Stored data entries

┄┄┄┄┄┄┄┄┄┄

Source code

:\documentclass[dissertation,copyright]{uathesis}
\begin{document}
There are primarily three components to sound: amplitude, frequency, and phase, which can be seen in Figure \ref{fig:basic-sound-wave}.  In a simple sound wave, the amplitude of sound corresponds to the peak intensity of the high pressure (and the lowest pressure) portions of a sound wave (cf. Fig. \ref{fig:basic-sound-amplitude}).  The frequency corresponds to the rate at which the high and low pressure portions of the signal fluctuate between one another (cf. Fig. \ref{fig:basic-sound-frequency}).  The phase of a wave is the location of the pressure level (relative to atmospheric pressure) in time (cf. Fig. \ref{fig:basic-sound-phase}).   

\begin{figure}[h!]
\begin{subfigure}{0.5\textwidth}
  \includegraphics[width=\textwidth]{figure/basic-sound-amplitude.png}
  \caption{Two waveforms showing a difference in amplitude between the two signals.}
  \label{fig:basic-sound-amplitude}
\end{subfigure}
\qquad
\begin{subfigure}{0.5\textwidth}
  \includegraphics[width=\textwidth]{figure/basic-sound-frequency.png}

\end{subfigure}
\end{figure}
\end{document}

┄┄┄┄┄┄┄┄┄┄

▶ **What you will do**
If a line in the entries above contains the word "includegraphics", count it, and give only the final number.

▶ **Exercise answer**
2